**Task goal**
The result should be every line that contains the word "Ready", taken from the material.
^^^^^^^^^^^^^^^^
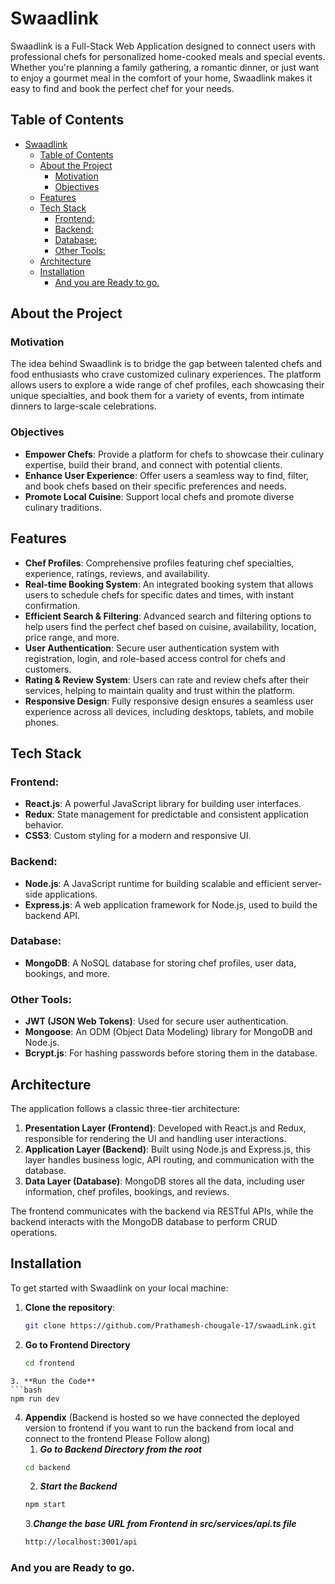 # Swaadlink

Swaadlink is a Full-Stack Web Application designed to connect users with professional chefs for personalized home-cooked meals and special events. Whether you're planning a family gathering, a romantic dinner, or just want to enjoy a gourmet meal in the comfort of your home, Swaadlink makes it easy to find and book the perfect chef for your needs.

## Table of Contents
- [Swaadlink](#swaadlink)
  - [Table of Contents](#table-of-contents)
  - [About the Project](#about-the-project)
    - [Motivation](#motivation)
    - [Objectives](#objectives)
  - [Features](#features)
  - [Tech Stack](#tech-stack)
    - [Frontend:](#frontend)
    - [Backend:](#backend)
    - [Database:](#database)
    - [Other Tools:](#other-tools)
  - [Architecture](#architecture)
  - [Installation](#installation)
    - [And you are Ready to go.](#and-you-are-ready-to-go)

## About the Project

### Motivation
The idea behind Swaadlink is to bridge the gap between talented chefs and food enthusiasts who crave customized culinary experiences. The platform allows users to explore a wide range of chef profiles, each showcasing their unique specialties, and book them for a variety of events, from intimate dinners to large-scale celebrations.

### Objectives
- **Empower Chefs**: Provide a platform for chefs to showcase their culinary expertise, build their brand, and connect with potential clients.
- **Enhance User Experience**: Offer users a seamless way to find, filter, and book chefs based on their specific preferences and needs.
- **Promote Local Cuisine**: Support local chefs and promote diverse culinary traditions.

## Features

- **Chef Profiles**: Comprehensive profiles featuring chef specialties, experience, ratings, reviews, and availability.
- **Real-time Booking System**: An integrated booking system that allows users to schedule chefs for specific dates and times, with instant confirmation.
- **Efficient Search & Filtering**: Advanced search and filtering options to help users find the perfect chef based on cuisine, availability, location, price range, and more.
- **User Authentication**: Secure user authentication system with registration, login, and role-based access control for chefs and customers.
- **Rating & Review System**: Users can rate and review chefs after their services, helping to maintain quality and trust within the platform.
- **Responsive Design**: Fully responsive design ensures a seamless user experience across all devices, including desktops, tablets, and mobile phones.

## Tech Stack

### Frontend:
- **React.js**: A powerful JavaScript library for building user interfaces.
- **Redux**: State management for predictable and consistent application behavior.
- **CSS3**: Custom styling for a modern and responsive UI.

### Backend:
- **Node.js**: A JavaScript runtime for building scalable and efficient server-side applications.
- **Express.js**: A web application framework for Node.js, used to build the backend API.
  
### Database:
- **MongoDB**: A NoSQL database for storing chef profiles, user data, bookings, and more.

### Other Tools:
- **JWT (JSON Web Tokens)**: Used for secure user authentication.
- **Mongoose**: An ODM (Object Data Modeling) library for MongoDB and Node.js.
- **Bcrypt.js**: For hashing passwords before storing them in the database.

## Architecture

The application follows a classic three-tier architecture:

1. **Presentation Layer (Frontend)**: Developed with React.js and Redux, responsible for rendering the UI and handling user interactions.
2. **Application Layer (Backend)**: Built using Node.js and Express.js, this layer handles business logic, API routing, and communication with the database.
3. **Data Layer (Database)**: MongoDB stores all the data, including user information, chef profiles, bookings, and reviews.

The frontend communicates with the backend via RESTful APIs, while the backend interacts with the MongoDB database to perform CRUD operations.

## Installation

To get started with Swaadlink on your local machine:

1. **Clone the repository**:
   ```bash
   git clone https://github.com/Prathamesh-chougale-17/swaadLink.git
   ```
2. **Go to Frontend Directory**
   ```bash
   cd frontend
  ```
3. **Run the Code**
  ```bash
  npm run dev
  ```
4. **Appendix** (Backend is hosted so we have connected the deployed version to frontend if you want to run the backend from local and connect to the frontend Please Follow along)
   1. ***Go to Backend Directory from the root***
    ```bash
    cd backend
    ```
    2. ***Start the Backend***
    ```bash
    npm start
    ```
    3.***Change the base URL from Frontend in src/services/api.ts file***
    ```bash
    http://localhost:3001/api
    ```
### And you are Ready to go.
^^^^^^^^^^^^^^^^
**Your solution**
    - [And you are Ready to go.](#and-you-are-ready-to-go)
### And you are Ready to go.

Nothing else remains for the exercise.